» **Description of the task**
The answer is the line with "pataansakaanpa" and every line after it to the end of the listing, retyped exactly. Pictures do not belong in it.

» **Data supplied**
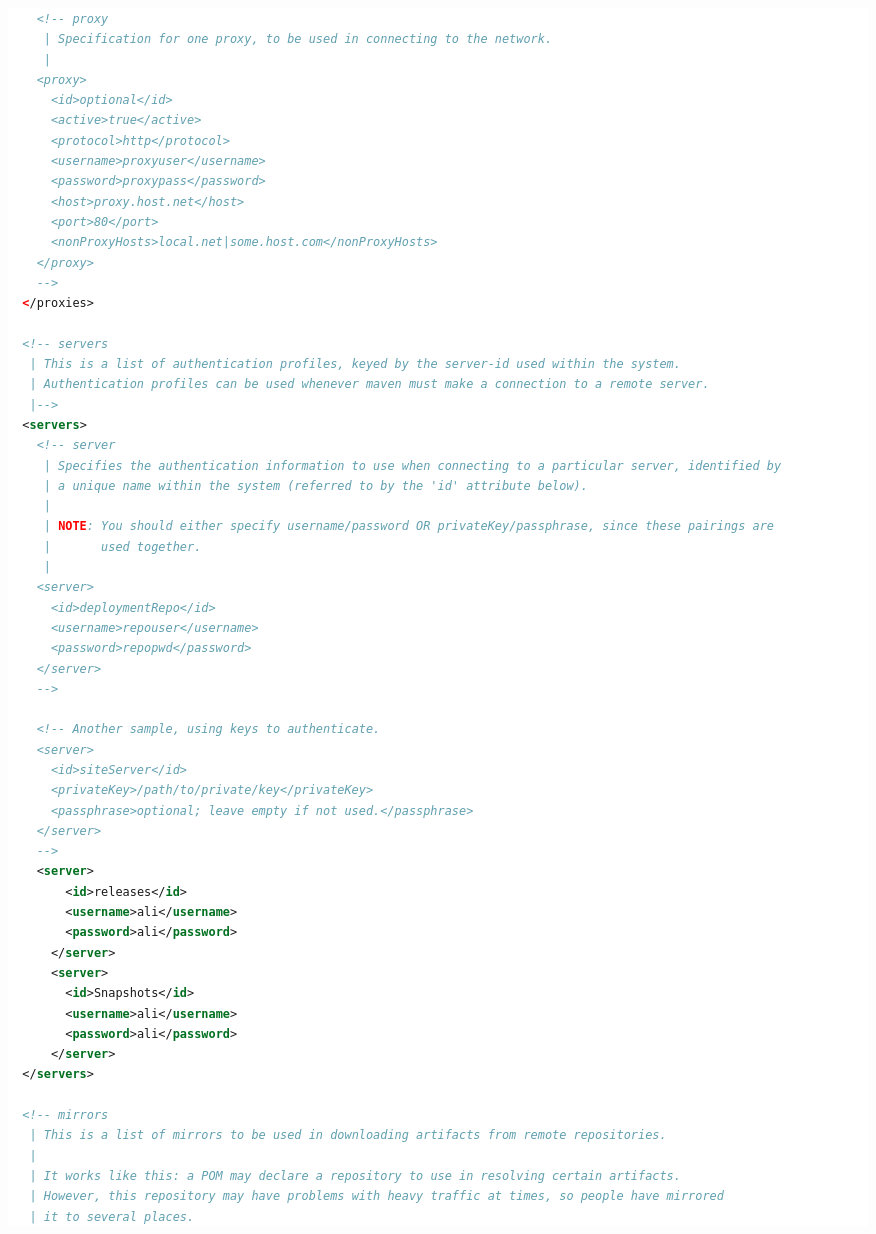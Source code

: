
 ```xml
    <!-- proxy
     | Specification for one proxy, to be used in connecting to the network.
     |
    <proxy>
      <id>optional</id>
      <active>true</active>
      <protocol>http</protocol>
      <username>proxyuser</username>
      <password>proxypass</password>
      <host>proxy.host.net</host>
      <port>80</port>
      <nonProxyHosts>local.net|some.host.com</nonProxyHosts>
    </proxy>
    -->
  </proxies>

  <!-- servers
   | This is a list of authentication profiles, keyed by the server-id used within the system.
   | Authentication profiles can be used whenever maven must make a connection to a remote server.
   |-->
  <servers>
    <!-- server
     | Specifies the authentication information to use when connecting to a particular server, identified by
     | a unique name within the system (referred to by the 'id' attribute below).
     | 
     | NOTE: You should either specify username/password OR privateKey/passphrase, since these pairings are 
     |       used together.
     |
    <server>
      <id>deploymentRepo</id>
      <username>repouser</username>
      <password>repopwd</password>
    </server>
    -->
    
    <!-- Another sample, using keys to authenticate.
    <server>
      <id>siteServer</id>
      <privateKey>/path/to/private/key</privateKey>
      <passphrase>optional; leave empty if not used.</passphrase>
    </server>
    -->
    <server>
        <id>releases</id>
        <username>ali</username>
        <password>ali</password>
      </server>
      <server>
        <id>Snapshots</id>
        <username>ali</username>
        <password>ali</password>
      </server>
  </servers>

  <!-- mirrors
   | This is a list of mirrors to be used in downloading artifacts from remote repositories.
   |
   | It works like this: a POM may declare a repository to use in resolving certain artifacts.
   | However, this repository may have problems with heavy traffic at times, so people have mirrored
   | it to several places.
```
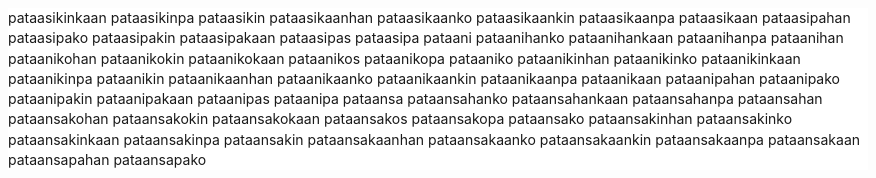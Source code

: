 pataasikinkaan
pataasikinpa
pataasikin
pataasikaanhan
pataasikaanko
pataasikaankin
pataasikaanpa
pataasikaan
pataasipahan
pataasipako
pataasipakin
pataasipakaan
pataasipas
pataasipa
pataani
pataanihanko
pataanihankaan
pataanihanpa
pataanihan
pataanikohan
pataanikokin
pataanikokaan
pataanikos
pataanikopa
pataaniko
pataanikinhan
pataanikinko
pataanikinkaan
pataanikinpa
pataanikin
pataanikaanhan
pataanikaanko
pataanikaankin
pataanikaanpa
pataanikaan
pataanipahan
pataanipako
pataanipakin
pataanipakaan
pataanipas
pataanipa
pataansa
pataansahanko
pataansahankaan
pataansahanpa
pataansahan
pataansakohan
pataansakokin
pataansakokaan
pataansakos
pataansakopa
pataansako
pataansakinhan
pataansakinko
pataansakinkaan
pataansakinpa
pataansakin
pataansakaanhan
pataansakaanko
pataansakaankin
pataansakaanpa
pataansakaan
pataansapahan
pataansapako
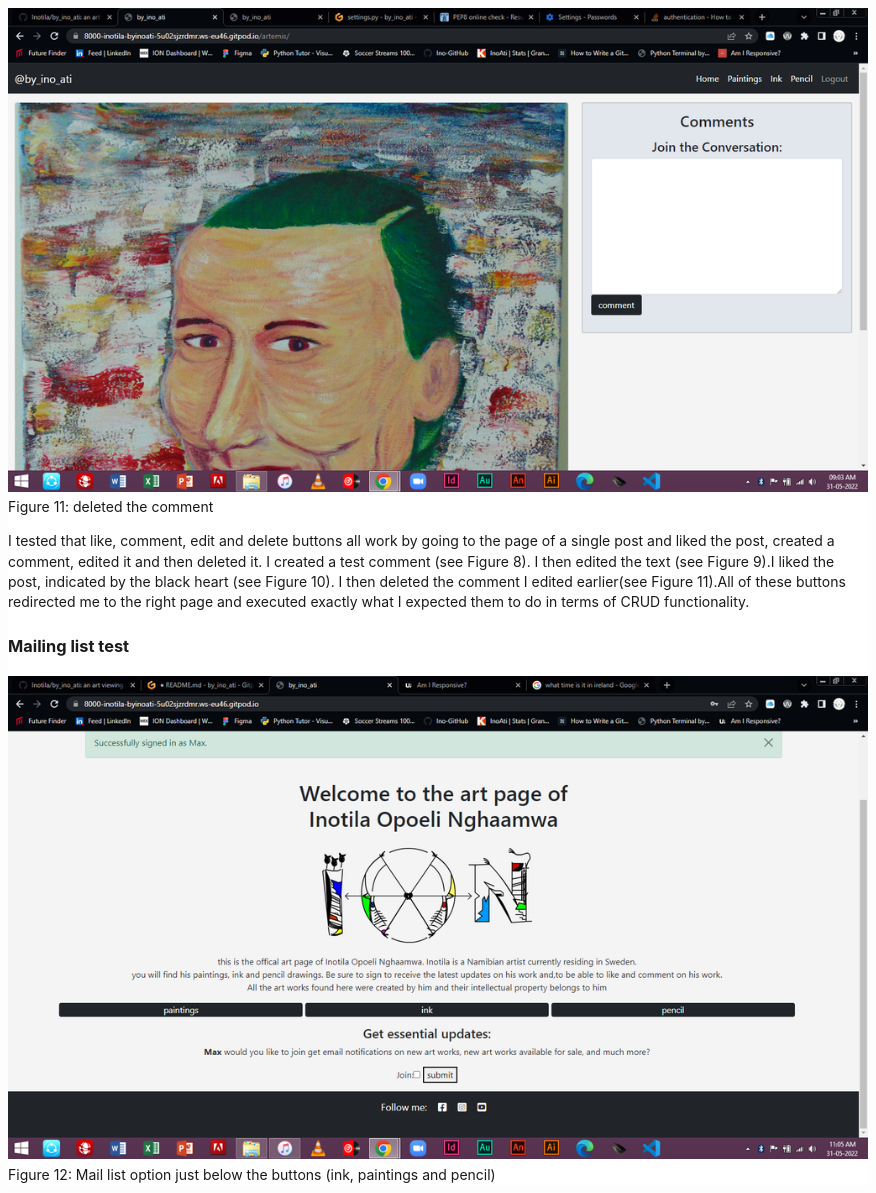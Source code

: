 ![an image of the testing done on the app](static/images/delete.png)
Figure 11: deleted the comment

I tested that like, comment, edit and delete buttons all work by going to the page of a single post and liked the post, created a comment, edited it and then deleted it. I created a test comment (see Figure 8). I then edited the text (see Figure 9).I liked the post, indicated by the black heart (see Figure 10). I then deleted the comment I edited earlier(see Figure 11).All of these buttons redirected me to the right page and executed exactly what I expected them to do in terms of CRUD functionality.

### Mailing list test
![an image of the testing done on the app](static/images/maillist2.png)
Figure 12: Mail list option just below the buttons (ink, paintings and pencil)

» **Task answer**
pataansakaanpa
pataansakaan
pataansapahan
pataansapako
Source code

: ![an image of the testing done on the app](static/images/delete.png)
Figure 11: deleted the comment

I tested that like, comment, edit and delete buttons all work by going to the page of a single post and liked the post, created a comment, edited it and then deleted it. I created a test comment (see Figure 8). I then edited the text (see Figure 9).I liked the post, indicated by the black heart (see Figure 10). I then deleted the comment I edited earlier(see Figure 11).All of these buttons redirected me to the right page and executed exactly what I expected them to do in terms of CRUD functionality.

### Mailing list test
![an image of the testing done on the app](static/images/maillist2.png)
Figure 12: Mail list option just below the buttons (ink, paintings and pencil)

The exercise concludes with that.